He left behind children, grandchildren, and even a few great-grandchildren. All who loved and cared about the man they had known their entire lives. The rock of the family, the man they all at one point or another believed was invincible. Someone who would always be there to take care of them and protect them from the world.

Platters of food started showing up at the door, along with warm hugs and kind words from a steady stream of neighbors who started to drop by to offer their heartfelt condolences. And they truly were heartfelt sentiments. No phonies in this crowd. And they know that when their time of sadness arrives you’ll be there for them as they were for you.

The town barber had spent his entire life in a small farming community, not unlike the Mayberry of old, though even smaller than that fictitious town in ‘Television Land’ that many people still like to watch on TV reruns. Even though they’ve likely seen every episode numerous times and can recite the dialog by heart.

You see Mayberry was just comfortable, pretty much like Larry’s small town. On TV for one half hour every day a person could forget about the world’s problems and focus only on the lesson of what’s right and what’s wrong that Opie would learn in those thirty minutes. Or nod quietly to themselves as they watched Aunt Bea remember the importance of humility and friendship when she craved that Blue Ribbon for her Elderberry Jam over her rival Clara.

In Small Town, America Larry’s barber shop was located right next door to his small frame house on a quiet street in the middle of town. But it was much more than a place where people went to get their hair cut. No, Larry’s Barber Shop was a place where neighbors went just to feel good.

Some of the older folks drove up and parked, but many just walked the short distance up the sidewalk, dragging their sons along with them for their weekly trim from Larry. And while the youngsters might resist a little, they knew that a lollipop was waiting inside a jar on the counter in Larry’s Barber Shop for them once he finished the job.

The walls of Larry’s Barber Shop were covered with old photographs of people and places from his small community. Pictures of the old high school that no longer stands. The general store with a horse and buggy parked out in front. Or the old hotel where a president once stayed overnight. Larry was proud of his little town and he shared its history on the walls of his barber shop.

He was no philosopher he’d tell you, that was too big and fancy of a word. He’d say that he just “had opinions”, and he shared them. A straight-talker sometimes Larry’s opinions might be a little harsh and course around the edges, but more often than not his opinions were on target.

There are places all around America just like Larry’s Barber Shop. All one needs to do is just substitute the names ‘Fred’, or ‘Hank’, or ‘Chubbs’, and replace barber shop with Muffler Repair, Cafe, or simply Tavern. Any one of them can be a Small Town, America gathering place for small town philosophers.

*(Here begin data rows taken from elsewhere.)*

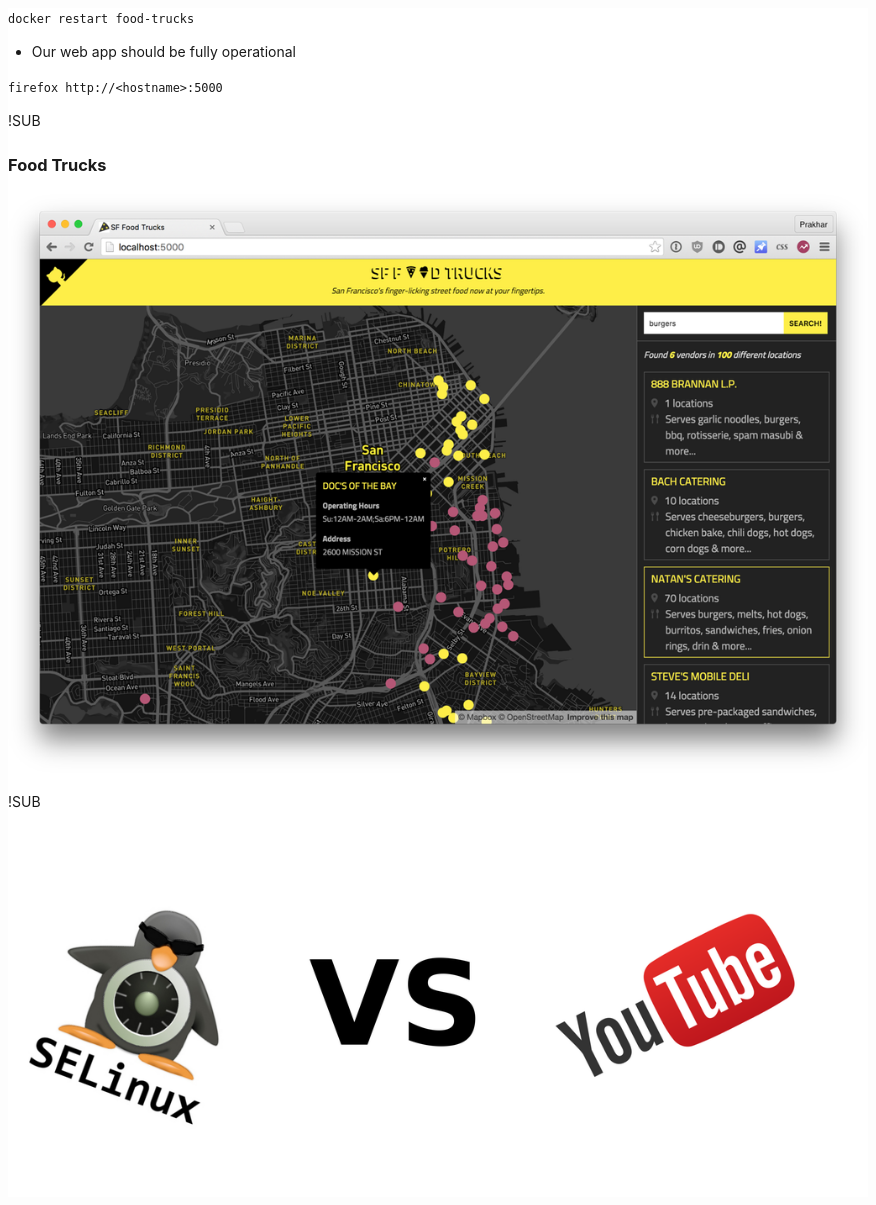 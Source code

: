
```
docker restart food-trucks
```
- Our web app should be fully operational

```
firefox http://<hostname>:5000
```

!SUB
### Food Trucks
![food_trucks](images/food-trucks.png)

!SUB
![selinux_vs_youtube](images/selinux_vs_youtube.png)
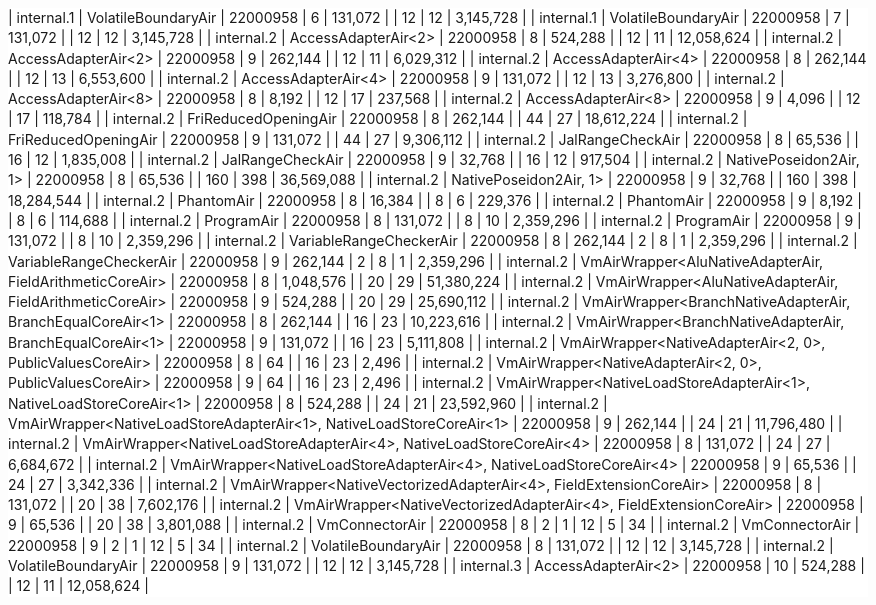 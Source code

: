 | internal.1 | VolatileBoundaryAir | 22000958 | 6 | 131,072 |  | 12 | 12 | 3,145,728 | 
| internal.1 | VolatileBoundaryAir | 22000958 | 7 | 131,072 |  | 12 | 12 | 3,145,728 | 
| internal.2 | AccessAdapterAir<2> | 22000958 | 8 | 524,288 |  | 12 | 11 | 12,058,624 | 
| internal.2 | AccessAdapterAir<2> | 22000958 | 9 | 262,144 |  | 12 | 11 | 6,029,312 | 
| internal.2 | AccessAdapterAir<4> | 22000958 | 8 | 262,144 |  | 12 | 13 | 6,553,600 | 
| internal.2 | AccessAdapterAir<4> | 22000958 | 9 | 131,072 |  | 12 | 13 | 3,276,800 | 
| internal.2 | AccessAdapterAir<8> | 22000958 | 8 | 8,192 |  | 12 | 17 | 237,568 | 
| internal.2 | AccessAdapterAir<8> | 22000958 | 9 | 4,096 |  | 12 | 17 | 118,784 | 
| internal.2 | FriReducedOpeningAir | 22000958 | 8 | 262,144 |  | 44 | 27 | 18,612,224 | 
| internal.2 | FriReducedOpeningAir | 22000958 | 9 | 131,072 |  | 44 | 27 | 9,306,112 | 
| internal.2 | JalRangeCheckAir | 22000958 | 8 | 65,536 |  | 16 | 12 | 1,835,008 | 
| internal.2 | JalRangeCheckAir | 22000958 | 9 | 32,768 |  | 16 | 12 | 917,504 | 
| internal.2 | NativePoseidon2Air<BabyBearParameters>, 1> | 22000958 | 8 | 65,536 |  | 160 | 398 | 36,569,088 | 
| internal.2 | NativePoseidon2Air<BabyBearParameters>, 1> | 22000958 | 9 | 32,768 |  | 160 | 398 | 18,284,544 | 
| internal.2 | PhantomAir | 22000958 | 8 | 16,384 |  | 8 | 6 | 229,376 | 
| internal.2 | PhantomAir | 22000958 | 9 | 8,192 |  | 8 | 6 | 114,688 | 
| internal.2 | ProgramAir | 22000958 | 8 | 131,072 |  | 8 | 10 | 2,359,296 | 
| internal.2 | ProgramAir | 22000958 | 9 | 131,072 |  | 8 | 10 | 2,359,296 | 
| internal.2 | VariableRangeCheckerAir | 22000958 | 8 | 262,144 | 2 | 8 | 1 | 2,359,296 | 
| internal.2 | VariableRangeCheckerAir | 22000958 | 9 | 262,144 | 2 | 8 | 1 | 2,359,296 | 
| internal.2 | VmAirWrapper<AluNativeAdapterAir, FieldArithmeticCoreAir> | 22000958 | 8 | 1,048,576 |  | 20 | 29 | 51,380,224 | 
| internal.2 | VmAirWrapper<AluNativeAdapterAir, FieldArithmeticCoreAir> | 22000958 | 9 | 524,288 |  | 20 | 29 | 25,690,112 | 
| internal.2 | VmAirWrapper<BranchNativeAdapterAir, BranchEqualCoreAir<1> | 22000958 | 8 | 262,144 |  | 16 | 23 | 10,223,616 | 
| internal.2 | VmAirWrapper<BranchNativeAdapterAir, BranchEqualCoreAir<1> | 22000958 | 9 | 131,072 |  | 16 | 23 | 5,111,808 | 
| internal.2 | VmAirWrapper<NativeAdapterAir<2, 0>, PublicValuesCoreAir> | 22000958 | 8 | 64 |  | 16 | 23 | 2,496 | 
| internal.2 | VmAirWrapper<NativeAdapterAir<2, 0>, PublicValuesCoreAir> | 22000958 | 9 | 64 |  | 16 | 23 | 2,496 | 
| internal.2 | VmAirWrapper<NativeLoadStoreAdapterAir<1>, NativeLoadStoreCoreAir<1> | 22000958 | 8 | 524,288 |  | 24 | 21 | 23,592,960 | 
| internal.2 | VmAirWrapper<NativeLoadStoreAdapterAir<1>, NativeLoadStoreCoreAir<1> | 22000958 | 9 | 262,144 |  | 24 | 21 | 11,796,480 | 
| internal.2 | VmAirWrapper<NativeLoadStoreAdapterAir<4>, NativeLoadStoreCoreAir<4> | 22000958 | 8 | 131,072 |  | 24 | 27 | 6,684,672 | 
| internal.2 | VmAirWrapper<NativeLoadStoreAdapterAir<4>, NativeLoadStoreCoreAir<4> | 22000958 | 9 | 65,536 |  | 24 | 27 | 3,342,336 | 
| internal.2 | VmAirWrapper<NativeVectorizedAdapterAir<4>, FieldExtensionCoreAir> | 22000958 | 8 | 131,072 |  | 20 | 38 | 7,602,176 | 
| internal.2 | VmAirWrapper<NativeVectorizedAdapterAir<4>, FieldExtensionCoreAir> | 22000958 | 9 | 65,536 |  | 20 | 38 | 3,801,088 | 
| internal.2 | VmConnectorAir | 22000958 | 8 | 2 | 1 | 12 | 5 | 34 | 
| internal.2 | VmConnectorAir | 22000958 | 9 | 2 | 1 | 12 | 5 | 34 | 
| internal.2 | VolatileBoundaryAir | 22000958 | 8 | 131,072 |  | 12 | 12 | 3,145,728 | 
| internal.2 | VolatileBoundaryAir | 22000958 | 9 | 131,072 |  | 12 | 12 | 3,145,728 | 
| internal.3 | AccessAdapterAir<2> | 22000958 | 10 | 524,288 |  | 12 | 11 | 12,058,624 |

Unfortunately there’s no one left to continue Larry’s Barber Shop, so the windows will shutter and the place will close up shop. There was no one in line to take things over once Larry passed on. In today’s America that’s often the case. Children grow up and follow their own path in life, and most of the time that doesn’t include following in Dad’s footsteps. And that is truly America’s loss.

So no more will you see Larry and one of his customers sitting in chairs on the front porch on a nice day just watching the neighbors walk by, and calling out to them by name. There are no strangers in Small Town, America. Everybody knows each other and care for and look out for each other. Particularly in times of sadness.

When the weight of the world with all its problems comes crashing down on us all, Larry’s Barber Shop was a place where we could all go to help make some sense out of things. Or at the least we could forget about them just for a little while. Our refuge in troubling times.

And sadly a little part of America died the other day along with Larry’s Barber Shop. And America has lost another part of what’s best about it that can never be replaced.